EXERCISE DETAILS: Omitting the pictures, restate all of the entries below exactly.

DATA TO USE:
════════════════

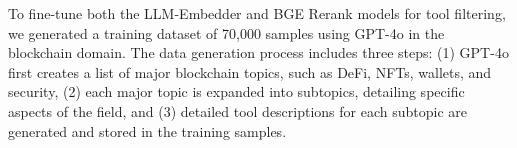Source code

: \documentclass[runningheads]{llncs}
\begin{document}

To fine-tune both the LLM-Embedder and BGE Rerank models for tool filtering, we generated a training dataset of 70,000 samples using GPT-4o in the blockchain domain. The data generation process includes three steps: (1) GPT-4o first creates a list of major blockchain topics, such as DeFi, NFTs, wallets, and security, (2) each major topic is expanded into subtopics, detailing specific aspects of the field, and (3) detailed tool descriptions for each subtopic are generated and stored in the training samples.
\end{document}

════════════════

YOUR SOLUTION:
Source code

: \documentclass[runningheads]{llncs}
\begin{document}

To fine-tune both the LLM-Embedder and BGE Rerank models for tool filtering, we generated a training dataset of 70,000 samples using GPT-4o in the blockchain domain. The data generation process includes three steps: (1) GPT-4o first creates a list of major blockchain topics, such as DeFi, NFTs, wallets, and security, (2) each major topic is expanded into subtopics, detailing specific aspects of the field, and (3) detailed tool descriptions for each subtopic are generated and stored in the training samples.
\end{document}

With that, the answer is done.